EXERCISE OBJECTIVE -> Your answer needs to include each line of the records in which the string "instructions" can be found.

Stored data entries
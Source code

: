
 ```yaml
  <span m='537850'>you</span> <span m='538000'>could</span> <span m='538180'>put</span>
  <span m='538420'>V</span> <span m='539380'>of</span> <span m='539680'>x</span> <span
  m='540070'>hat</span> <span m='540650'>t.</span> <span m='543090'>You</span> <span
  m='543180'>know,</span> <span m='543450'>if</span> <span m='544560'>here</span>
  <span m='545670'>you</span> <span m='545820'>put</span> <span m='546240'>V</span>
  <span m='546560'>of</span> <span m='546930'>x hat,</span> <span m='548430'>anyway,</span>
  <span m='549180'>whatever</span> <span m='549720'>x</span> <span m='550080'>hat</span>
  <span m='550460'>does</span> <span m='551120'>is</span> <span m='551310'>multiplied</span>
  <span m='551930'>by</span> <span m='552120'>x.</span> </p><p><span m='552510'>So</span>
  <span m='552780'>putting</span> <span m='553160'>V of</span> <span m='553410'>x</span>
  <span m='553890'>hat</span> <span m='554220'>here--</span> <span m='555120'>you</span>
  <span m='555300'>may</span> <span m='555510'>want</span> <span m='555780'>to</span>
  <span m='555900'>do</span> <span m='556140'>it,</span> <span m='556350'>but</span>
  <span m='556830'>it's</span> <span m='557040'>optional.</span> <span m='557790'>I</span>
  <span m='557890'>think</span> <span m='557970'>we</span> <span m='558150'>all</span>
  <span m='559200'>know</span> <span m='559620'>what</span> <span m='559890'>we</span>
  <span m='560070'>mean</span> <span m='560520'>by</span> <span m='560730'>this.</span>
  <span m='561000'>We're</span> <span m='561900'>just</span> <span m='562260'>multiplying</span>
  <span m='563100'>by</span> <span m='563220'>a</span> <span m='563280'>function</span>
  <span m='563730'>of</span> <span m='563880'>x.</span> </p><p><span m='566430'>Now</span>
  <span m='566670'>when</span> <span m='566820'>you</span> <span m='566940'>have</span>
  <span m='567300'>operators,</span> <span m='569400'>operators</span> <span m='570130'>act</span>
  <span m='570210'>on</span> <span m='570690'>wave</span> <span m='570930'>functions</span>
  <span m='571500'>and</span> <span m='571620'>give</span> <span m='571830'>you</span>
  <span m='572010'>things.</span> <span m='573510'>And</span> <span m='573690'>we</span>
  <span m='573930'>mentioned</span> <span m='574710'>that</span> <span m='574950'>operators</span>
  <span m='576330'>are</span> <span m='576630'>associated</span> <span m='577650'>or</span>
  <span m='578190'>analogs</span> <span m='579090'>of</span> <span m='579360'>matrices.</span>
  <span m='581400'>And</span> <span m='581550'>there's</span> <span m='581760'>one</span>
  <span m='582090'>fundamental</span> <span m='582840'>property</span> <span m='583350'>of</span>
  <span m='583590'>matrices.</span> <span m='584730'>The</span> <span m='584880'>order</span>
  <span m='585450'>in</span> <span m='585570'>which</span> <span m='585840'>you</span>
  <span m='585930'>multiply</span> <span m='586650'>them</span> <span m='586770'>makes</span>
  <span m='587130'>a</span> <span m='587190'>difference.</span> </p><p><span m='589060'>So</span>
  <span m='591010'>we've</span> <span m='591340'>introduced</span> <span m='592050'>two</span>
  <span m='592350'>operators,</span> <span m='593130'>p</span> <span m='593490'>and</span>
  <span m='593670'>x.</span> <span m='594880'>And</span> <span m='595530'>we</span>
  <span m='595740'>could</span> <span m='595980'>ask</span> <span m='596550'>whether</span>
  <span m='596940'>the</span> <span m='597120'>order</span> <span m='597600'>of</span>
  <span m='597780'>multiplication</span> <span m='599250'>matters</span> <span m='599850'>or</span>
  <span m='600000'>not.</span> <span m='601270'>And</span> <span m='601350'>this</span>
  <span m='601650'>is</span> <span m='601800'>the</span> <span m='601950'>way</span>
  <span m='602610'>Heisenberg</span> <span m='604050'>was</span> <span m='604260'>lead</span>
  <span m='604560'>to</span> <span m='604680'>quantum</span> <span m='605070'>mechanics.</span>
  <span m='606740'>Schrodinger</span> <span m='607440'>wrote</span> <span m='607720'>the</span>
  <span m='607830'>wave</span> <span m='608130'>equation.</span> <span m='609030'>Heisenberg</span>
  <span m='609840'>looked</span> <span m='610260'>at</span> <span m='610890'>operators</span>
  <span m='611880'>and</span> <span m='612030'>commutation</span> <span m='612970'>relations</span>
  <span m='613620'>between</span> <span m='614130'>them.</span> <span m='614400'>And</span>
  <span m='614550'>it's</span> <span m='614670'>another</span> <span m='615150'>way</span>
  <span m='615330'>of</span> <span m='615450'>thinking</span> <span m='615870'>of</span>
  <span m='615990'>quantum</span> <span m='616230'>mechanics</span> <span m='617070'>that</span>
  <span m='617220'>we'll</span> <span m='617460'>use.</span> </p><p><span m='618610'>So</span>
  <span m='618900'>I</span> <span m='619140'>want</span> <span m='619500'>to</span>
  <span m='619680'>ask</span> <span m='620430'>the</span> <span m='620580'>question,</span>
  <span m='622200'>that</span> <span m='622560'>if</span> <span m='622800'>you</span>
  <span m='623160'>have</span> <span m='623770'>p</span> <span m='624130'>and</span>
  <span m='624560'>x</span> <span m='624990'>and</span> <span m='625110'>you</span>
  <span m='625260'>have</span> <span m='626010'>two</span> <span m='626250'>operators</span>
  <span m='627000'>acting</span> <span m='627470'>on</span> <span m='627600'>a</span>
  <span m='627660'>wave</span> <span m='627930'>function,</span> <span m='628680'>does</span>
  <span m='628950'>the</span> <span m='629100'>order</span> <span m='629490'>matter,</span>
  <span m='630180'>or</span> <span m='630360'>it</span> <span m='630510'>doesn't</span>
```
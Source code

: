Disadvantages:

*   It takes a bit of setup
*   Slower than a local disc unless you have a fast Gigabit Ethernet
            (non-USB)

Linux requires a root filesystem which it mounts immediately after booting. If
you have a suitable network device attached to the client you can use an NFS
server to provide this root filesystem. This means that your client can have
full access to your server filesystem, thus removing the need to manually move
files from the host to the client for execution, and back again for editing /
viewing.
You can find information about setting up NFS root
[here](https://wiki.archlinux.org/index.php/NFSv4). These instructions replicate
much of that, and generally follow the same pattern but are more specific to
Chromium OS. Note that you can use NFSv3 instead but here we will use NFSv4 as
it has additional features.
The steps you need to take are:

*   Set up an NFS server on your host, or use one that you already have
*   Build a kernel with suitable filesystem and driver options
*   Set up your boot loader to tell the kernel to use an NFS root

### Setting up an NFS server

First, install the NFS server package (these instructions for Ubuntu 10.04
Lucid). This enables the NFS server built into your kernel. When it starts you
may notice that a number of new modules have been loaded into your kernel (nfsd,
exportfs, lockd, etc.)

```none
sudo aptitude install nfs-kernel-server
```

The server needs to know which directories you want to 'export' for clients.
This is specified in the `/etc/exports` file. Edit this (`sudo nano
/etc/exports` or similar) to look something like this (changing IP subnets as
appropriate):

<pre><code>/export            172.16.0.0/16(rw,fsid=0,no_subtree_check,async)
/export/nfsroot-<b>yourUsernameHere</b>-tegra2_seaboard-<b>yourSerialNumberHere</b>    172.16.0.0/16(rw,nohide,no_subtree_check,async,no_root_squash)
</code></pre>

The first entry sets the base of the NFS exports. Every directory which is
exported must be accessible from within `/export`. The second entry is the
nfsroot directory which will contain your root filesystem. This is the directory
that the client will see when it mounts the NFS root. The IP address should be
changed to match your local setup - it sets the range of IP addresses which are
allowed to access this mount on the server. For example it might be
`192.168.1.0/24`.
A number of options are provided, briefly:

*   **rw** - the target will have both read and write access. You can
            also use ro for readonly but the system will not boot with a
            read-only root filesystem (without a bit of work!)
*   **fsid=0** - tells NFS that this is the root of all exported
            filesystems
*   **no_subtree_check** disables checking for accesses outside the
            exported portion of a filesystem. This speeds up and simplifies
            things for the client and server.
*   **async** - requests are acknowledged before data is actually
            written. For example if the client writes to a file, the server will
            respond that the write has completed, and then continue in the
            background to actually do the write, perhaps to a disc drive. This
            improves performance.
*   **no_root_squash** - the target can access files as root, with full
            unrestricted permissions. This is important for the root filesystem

SOLUTION BELOW ->
[here](https://wiki.archlinux.org/index.php/NFSv4). These instructions replicate
First, install the NFS server package (these instructions for Ubuntu 10.04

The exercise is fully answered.